WORK ORDER | Please set down the lines of the listing exactly, from its first line to the line with "ends with a", leaving the pictures out.

MATERIAL PROVIDED |
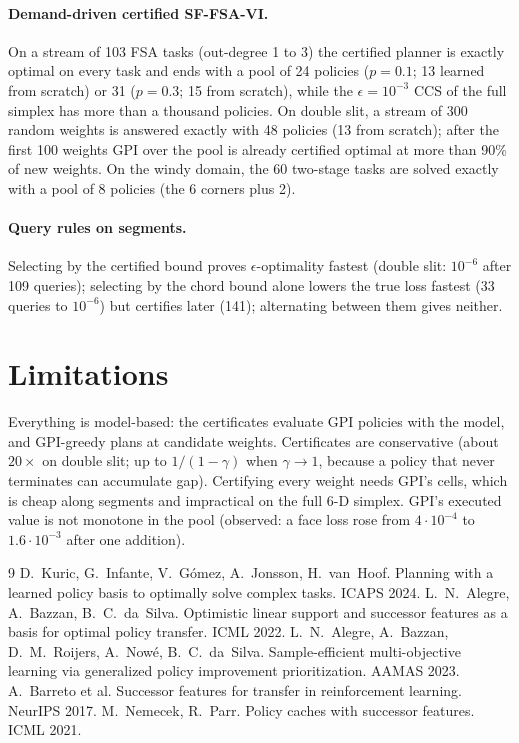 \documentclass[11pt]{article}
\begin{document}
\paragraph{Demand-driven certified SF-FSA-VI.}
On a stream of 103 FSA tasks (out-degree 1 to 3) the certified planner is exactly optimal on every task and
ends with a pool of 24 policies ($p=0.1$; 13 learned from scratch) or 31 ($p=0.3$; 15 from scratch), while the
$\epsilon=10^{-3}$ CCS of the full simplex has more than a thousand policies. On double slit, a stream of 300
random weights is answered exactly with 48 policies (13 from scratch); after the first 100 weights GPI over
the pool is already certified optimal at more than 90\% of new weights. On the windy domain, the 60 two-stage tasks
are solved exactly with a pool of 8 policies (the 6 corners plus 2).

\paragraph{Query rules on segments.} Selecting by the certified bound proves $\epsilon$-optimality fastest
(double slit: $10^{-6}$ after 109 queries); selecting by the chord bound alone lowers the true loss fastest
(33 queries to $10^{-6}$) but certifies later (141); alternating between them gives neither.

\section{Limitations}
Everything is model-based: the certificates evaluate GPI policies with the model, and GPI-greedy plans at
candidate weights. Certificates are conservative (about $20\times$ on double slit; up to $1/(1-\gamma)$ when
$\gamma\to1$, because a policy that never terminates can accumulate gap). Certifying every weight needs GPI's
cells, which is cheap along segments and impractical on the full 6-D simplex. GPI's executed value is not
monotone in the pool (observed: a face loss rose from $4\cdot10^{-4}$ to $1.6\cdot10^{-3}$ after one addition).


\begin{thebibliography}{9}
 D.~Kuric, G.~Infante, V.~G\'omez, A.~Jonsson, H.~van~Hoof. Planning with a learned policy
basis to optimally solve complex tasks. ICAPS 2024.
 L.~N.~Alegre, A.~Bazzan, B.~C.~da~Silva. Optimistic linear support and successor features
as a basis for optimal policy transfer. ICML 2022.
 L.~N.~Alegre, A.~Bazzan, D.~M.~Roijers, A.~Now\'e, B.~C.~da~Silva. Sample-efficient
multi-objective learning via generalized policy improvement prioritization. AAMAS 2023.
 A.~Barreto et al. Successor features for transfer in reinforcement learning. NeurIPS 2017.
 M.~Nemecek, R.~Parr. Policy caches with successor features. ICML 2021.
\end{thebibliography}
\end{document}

ANSWER TO THE EXERCISE |
 \documentclass[11pt]{article}
\begin{document}
\paragraph{Demand-driven certified SF-FSA-VI.}
On a stream of 103 FSA tasks (out-degree 1 to 3) the certified planner is exactly optimal on every task and
ends with a pool of 24 policies ($p=0.1$; 13 learned from scratch) or 31 ($p=0.3$; 15 from scratch), while the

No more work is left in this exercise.